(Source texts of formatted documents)

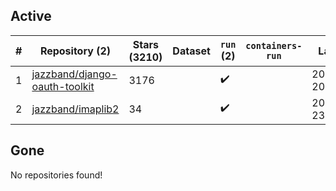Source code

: ## Active
| # | Repository (2) | Stars (3210) | Dataset | `run` (2) | `containers-run` | Last Modified |
| --- | --- | --- | --- | --- | --- | --- |
| 1 | [jazzband/django-oauth-toolkit](https://github.com/jazzband/django-oauth-toolkit) | 3176 |  | :heavy_check_mark: |  | 2025-01-06 20:16:39+00:00 |
| 2 | [jazzband/imaplib2](https://github.com/jazzband/imaplib2) | 34 |  | :heavy_check_mark: |  | 2024-10-09 23:35:53+00:00 |

## Gone
No repositories found!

= What is being asked =
Reproduce, word for word, every line starting at the line that contains "2024-10-09 23:35:53+00:00 |" and ending with the final line of the entries.

= Finished exercise =
| 2 | [jazzband/imaplib2](https://github.com/jazzband/imaplib2) | 34 |  | :heavy_check_mark: |  | 2024-10-09 23:35:53+00:00 |

## Gone
No repositories found!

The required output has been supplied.